What you should do:
Tally the lines below that contain the word "commit". Only the number should be returned.

Exercise data:

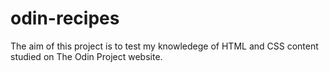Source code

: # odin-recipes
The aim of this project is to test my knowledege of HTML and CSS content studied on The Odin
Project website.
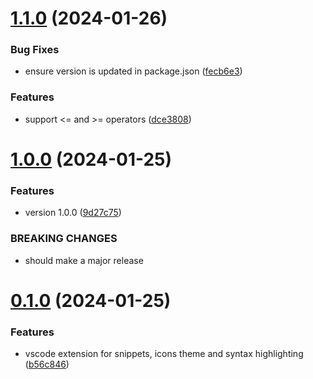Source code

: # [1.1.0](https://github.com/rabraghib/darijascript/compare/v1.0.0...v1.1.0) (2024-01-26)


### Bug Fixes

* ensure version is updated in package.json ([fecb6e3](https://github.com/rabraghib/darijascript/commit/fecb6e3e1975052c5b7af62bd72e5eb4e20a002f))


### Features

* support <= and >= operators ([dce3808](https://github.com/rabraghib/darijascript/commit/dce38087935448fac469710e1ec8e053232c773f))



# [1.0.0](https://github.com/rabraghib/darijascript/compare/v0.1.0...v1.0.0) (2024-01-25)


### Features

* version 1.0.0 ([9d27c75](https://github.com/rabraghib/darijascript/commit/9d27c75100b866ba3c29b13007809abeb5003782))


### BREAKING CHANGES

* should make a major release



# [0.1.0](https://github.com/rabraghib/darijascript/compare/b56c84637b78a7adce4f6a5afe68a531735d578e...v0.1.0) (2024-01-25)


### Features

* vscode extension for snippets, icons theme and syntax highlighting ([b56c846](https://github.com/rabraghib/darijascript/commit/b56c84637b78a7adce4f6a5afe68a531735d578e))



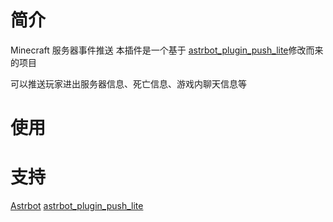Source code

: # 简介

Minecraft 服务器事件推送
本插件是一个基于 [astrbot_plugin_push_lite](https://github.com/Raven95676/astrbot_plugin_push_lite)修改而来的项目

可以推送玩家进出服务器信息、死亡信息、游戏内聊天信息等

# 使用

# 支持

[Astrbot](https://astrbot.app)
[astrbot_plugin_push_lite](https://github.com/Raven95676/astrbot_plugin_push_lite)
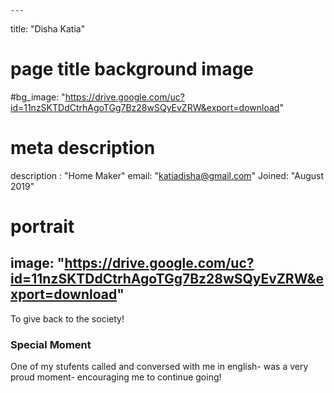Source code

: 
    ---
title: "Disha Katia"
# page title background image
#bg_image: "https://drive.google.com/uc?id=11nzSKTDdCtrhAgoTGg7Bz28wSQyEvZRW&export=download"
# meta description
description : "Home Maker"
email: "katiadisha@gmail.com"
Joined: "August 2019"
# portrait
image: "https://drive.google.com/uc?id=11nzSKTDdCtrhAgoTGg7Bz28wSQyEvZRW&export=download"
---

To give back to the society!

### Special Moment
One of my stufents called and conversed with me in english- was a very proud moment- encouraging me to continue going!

Solved problem:
4